Your child wakes up to a sensory table of crafts and items for them to explore. You feed them healthy, colorful foods that are cut into fun shapes. You make sure they have plenty of social interaction. Everyone who is anyone follows your Pinterest board in hopes that they can do this mom-thing half as well as you can. You’re super mom and that’s wonderful! But, here is something that overachieving super-moms sometimes need to hear: Letting your children play by themselves is a GOOD thing.
Many moms get so into structuring an ideal environment for their children, they fail to teach their child the important skill of independence. You’ve been around these kids before – kids that require Mom’s constant attention or they lose their minds. That is not a healthy dynamic for mom or child.
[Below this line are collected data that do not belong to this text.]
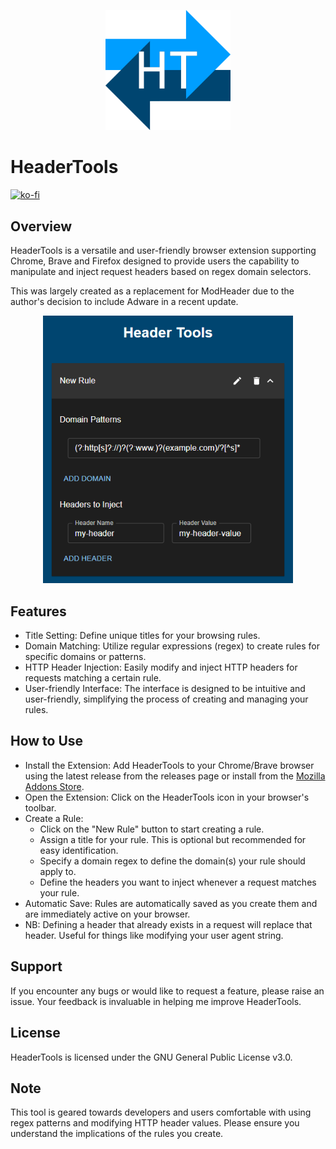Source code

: <p align="center">
    <img alt='HeaderTools logo' src='htlogolarge.png' width='200'>
</p>

# HeaderTools
[![ko-fi](https://ko-fi.com/img/githubbutton_sm.svg)](https://ko-fi.com/darrena092)
 
## Overview
HeaderTools is a versatile and user-friendly browser extension supporting Chrome, Brave and Firefox designed to provide users the capability to manipulate and inject request headers based on regex domain selectors.

This was largely created as a replacement for ModHeader due to the author's decision to include Adware in a recent update.

<p align="center">
    <img alt='HeaderTools screenshot' src='htscreenshot.png' width='400'>
</p>
 
## Features
* Title Setting: Define unique titles for your browsing rules.
* Domain Matching: Utilize regular expressions (regex) to create rules for specific domains or patterns.
* HTTP Header Injection: Easily modify and inject HTTP headers for requests matching a certain rule.
* User-friendly Interface: The interface is designed to be intuitive and user-friendly, simplifying the process of creating and managing your rules.
 
## How to Use
* Install the Extension: Add HeaderTools to your Chrome/Brave browser using the latest release from the releases page or install from the [Mozilla Addons Store](https://addons.mozilla.org/addon/headertools/).
* Open the Extension: Click on the HeaderTools icon in your browser's toolbar.
* Create a Rule:
    * Click on the "New Rule" button to start creating a rule.
    * Assign a title for your rule. This is optional but recommended for easy identification.
    * Specify a domain regex to define the domain(s) your rule should apply to.
    * Define the headers you want to inject whenever a request matches your rule.
* Automatic Save: Rules are automatically saved as you create them and are immediately active on your browser.
* NB: Defining a header that already exists in a request will replace that header. Useful for things like modifying your user agent string.
 
## Support
If you encounter any bugs or would like to request a feature, please raise an issue. Your feedback is invaluable in helping me improve HeaderTools.
 
## License
HeaderTools is licensed under the GNU General Public License v3.0.
 
## Note
This tool is geared towards developers and users comfortable with using regex patterns and modifying HTTP header values. Please ensure you understand the implications of the rules you create.
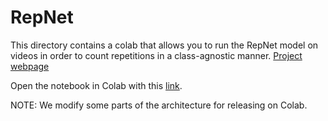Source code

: # RepNet

This directory contains a colab that allows you to run the RepNet model on videos in order to count repetitions in a class-agnostic manner.
[Project webpage](https://sites.google.com/view/repnet)

Open the notebook in Colab with this [link](https://colab.research.google.com/github/google-research/google-research/blob/master/repnet/repnet_colab.ipynb).

NOTE: We modify some parts of the architecture for releasing on Colab.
As explained on Parents.com, “Teaching toddlers to entertain themselves isn’t just an essential sanity saver…it helps young kids build creativity and critical-thinking skills, says psychologist Kathy Hirsh-Pasek, Ph. D., author of Einstein Never Used Flash Cards.”
Making your child have “alone time” each day is not a selfish act on your part. Yes, it is wonderful for you to have some down time, but it’s also vital for your child.
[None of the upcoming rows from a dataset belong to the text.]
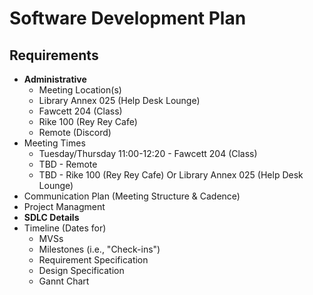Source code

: # Software Development Plan

## Requirements
* **Administrative**
  * Meeting Location(s)
   * Library Annex 025 (Help Desk Lounge)
   * Fawcett 204 (Class)
   * Rike 100 (Rey Rey Cafe)
   * Remote (Discord)
 * Meeting Times
   * Tuesday/Thursday 11:00-12:20 - Fawcett 204 (Class)
   * TBD - Remote
   * TBD - Rike 100 (Rey Rey Cafe) Or Library Annex 025 (Help Desk Lounge)
  * Communication Plan (Meeting Structure & Cadence)
  * Project Managment
* **SDLC Details**
* Timeline (Dates for)
  * MVSs
  * Milestones (i.e., "Check-ins")
  * Requirement Specification
  * Design Specification
  * Gannt Chart
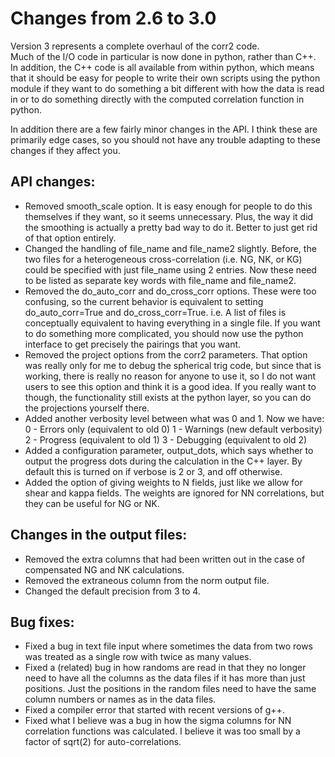 Changes from 2.6 to 3.0
=======================

Version 3 represents a complete overhaul of the corr2 code.  
Much of the I/O code in particular is now done in python, rather than C++.
In addition, the C++ code is all available from within python, which means
that it should be easy for people to write their own scripts using the 
python module if they want to do something a bit different with how the 
data is read in or to do something directly with the computed correlation
function in python.

In addition there are a few fairly minor changes in the API.  I think these
are primarily edge cases, so you should not have any trouble adapting to
these changes if they affect you.

API changes:
------------

- Removed smooth_scale option.  It is easy enough for people to do this
  themselves if they want, so it seems unnecessary.  Plus, the way it
  did the smoothing is actually a pretty bad way to do it.  Better to just
  get rid of that option entirely.
- Changed the handling of file_name and file_name2 slightly.  Before, the
  two files for a heterogeneous cross-correlation (i.e. NG, NK, or KG) could
  be specified with just file_name using 2 entries.  Now these need to be
  listed as separate key words with file_name and file_name2.
- Removed the do_auto_corr and do_cross_corr options.  These were too
  confusing, so the current behavior is equivalent to setting
  do_auto_corr=True and do_cross_corr=True.  i.e. A list of files is
  conceptually equivalent to having everything in a single file.
  If you want to do something more complicated, you should now use the
  python interface to get precisely the pairings that you want.
- Removed the project options from the corr2 parameters.  That option
  was really only for me to debug the spherical trig code, but since that
  is working, there is really no reason for anyone to use it, so I do
  not want users to see this option and think it is a good idea.  If you
  really want to though, the functionality still exists at the python
  layer, so you can do the projections yourself there.
- Added another verbosity level between what was 0 and 1.  Now we have:
    0 - Errors only (equivalent to old 0)
    1 - Warnings (new default verbosity)
    2 - Progress (equivalent to old 1)
    3 - Debugging (equivalent to old 2)
- Added a configuration parameter, output_dots, which says whether to output
  the progress dots during the calculation in the C++ layer.  By default
  this is turned on if verbose is 2 or 3, and off otherwise.
- Added the option of giving weights to N fields, just like we allow for shear
  and kappa fields.  The weights are ignored for NN correlations, but they
  can be useful for NG or NK.

Changes in the output files:
----------------------------

- Removed the extra columns that had been written out in the case of
  compensated NG and NK calculations.
- Removed the extraneous <R> column from the norm output file.
- Changed the default precision from 3 to 4.

Bug fixes:
----------

- Fixed a bug in text file input where sometimes the data from two rows
  was treated as a single row with twice as many values.
- Fixed a (related) bug in how randoms are read in that they no longer need
  to have all the columns as the data files if it has more than just positions.
  Just the positions in the random files need to have the same column numbers
  or names as in the data files.
- Fixed a compiler error that started with recent versions of g++.
- Fixed what I believe was a bug in how the sigma columns for NN correlation 
  functions was calculated.  I believe it was too small by a factor of sqrt(2)
  for auto-correlations.
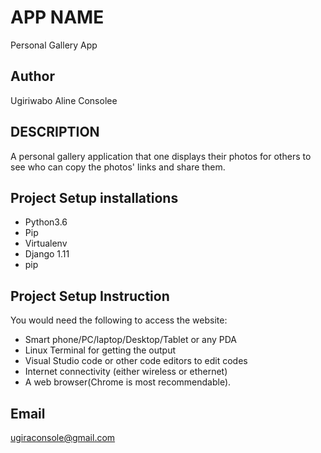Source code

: # APP NAME
Personal Gallery App

## Author

Ugiriwabo Aline Consolee

## DESCRIPTION
A personal gallery application that one displays their photos for others to see who can copy the photos' links and share them.

## Project Setup installations

* Python3.6
* Pip
* Virtualenv
* Django 1.11
* pip

## Project Setup Instruction
You would need the following to access the website:

* Smart phone/PC/laptop/Desktop/Tablet or any PDA
* Linux Terminal for getting the output
* Visual Studio code or other code editors to edit codes
* Internet connectivity (either wireless or ethernet)
* A web browser(Chrome is most recommendable).

## Email
ugiraconsole@gmail.com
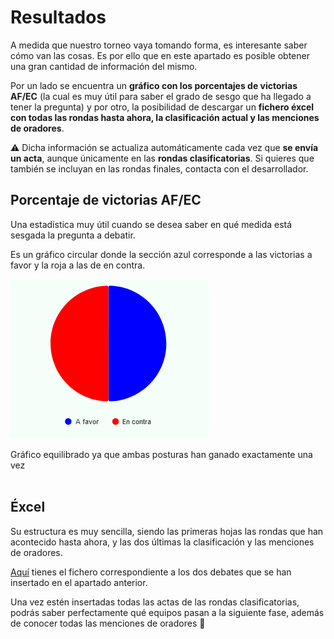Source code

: # Resultados

A medida que nuestro torneo vaya tomando forma, es interesante saber cómo van las cosas. Es por ello que en este apartado es posible obtener una gran cantidad de información del mismo.

Por un lado se encuentra un **gráfico con los porcentajes de victorias AF/EC** (la cual es muy útil para saber el grado de sesgo que ha llegado a tener la pregunta) y por otro, la posibilidad de descargar un **fichero éxcel con todas las rondas hasta ahora, la clasificación actual y las menciones de oradores**.

<div class="warning">

⚠️ Dicha información se actualiza automáticamente cada vez que **se envía un acta**, aunque únicamente en las **rondas clasificatorias**. Si quieres que también se incluyan en las rondas finales, contacta con el desarrollador.

</div>

## Porcentaje de victorias AF/EC

Una estadística muy útil cuando se desea saber en qué medida está sesgada la pregunta a debatir.

Es un gráfico circular donde la sección azul corresponde a las victorias a favor y la roja a las de en contra.

<div class="centered-image">

![Porcentaje de victorias AF/EC](_images/porcentaje_victorias_af_ec.png)

</div>


<div class="caption">Gráfico equilibrado ya que ambas posturas han ganado exactamente una vez</div>

<br>


## Éxcel

Su estructura es muy sencilla, siendo las primeras hojas las rondas que han acontecido hasta ahora, y las dos últimas la clasificación y las menciones de oradores.

[Aquí](_static/Resultados.xlsx) tienes el fichero correspondiente a los dos debates que se han insertado en el apartado anterior.

Una vez estén insertadas todas las actas de las rondas clasificatorias, podrás saber perfectamente qué equipos pasan a la siguiente fase, además de conocer todas las menciones de oradores 🤩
The article I cited earlier goes on to say that a study conducted at the Massachusetts Institute of Technology found that a child was more likely to discover a toy’s function (the noises it makes, what it does, etc.) when left alone with it than when shown how to use it by a teacher.
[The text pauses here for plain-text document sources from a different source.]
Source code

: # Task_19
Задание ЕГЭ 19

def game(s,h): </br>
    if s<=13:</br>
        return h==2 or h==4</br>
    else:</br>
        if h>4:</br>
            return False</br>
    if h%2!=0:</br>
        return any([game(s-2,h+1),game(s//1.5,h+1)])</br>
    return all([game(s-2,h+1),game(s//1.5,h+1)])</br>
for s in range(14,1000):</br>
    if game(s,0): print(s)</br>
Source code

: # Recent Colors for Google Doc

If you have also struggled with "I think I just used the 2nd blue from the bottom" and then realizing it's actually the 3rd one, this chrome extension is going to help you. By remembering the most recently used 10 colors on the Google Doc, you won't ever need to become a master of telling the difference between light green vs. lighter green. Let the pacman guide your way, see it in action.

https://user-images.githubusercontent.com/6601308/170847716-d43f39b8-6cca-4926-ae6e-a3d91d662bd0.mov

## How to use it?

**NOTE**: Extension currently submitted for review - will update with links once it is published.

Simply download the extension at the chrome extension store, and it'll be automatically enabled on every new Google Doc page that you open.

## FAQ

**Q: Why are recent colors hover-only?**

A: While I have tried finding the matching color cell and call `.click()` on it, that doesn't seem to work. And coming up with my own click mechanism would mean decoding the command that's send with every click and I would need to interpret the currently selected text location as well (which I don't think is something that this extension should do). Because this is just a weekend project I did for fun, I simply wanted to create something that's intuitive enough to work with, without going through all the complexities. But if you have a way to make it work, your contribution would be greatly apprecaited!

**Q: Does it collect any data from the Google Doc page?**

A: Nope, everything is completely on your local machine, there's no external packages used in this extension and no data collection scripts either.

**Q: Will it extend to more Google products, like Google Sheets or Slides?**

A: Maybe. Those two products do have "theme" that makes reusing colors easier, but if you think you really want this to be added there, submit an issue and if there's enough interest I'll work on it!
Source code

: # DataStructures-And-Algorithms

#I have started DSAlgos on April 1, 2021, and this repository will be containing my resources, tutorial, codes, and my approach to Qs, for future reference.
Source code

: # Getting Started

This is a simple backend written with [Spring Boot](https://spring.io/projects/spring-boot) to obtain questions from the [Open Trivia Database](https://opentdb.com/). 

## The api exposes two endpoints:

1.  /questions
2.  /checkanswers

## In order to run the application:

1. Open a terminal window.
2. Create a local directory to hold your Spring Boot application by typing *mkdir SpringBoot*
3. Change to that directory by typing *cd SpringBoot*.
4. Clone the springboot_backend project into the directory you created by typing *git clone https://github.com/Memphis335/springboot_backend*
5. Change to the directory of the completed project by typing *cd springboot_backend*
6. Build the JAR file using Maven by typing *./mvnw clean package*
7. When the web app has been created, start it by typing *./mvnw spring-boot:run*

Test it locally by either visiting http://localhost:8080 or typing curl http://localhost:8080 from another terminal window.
What Independent Play Looks Like
If you’ve never had your child play independently before, it’s something you’ll want to ease into. Playing alone doesn’t necessarily mean playing without you around. You can be in the same room, but just try to allow your child to get in the zone, playing and learning by himself. Don’t jump in and correct how he’s playing or what he’s doing. Allow him to be creative. Let him pretend that fake phone is a race car. The crayon might become a spaghetti noodle (maybe step in before the crayon gets eaten). The point is, just back off a little bit and when your child enters his own little world, sneak off and start a load of laundry.
Independent play is not about locking your child in a room by himself and instructing him to “play” as he sobs for you at the door. Like I said, you can be there in the same room, or the room next door. You just don’t want to be actively engaged in playing with your child while facilitating this independent play.
How to Get it Going
If your child isn’t a fan of playing alone yet, there are steps you can take to help. WhatToExpect.com suggests the following:
- Show him what to do.
- Enforce boundaries.
- Don’t desert him.
- Give it time.
You want your child to learn independence, but there is nothing wrong with giving your child some pointers. Show your child a few things he can do with his blocks or dolls. Once he starts mimicking, leave him to it.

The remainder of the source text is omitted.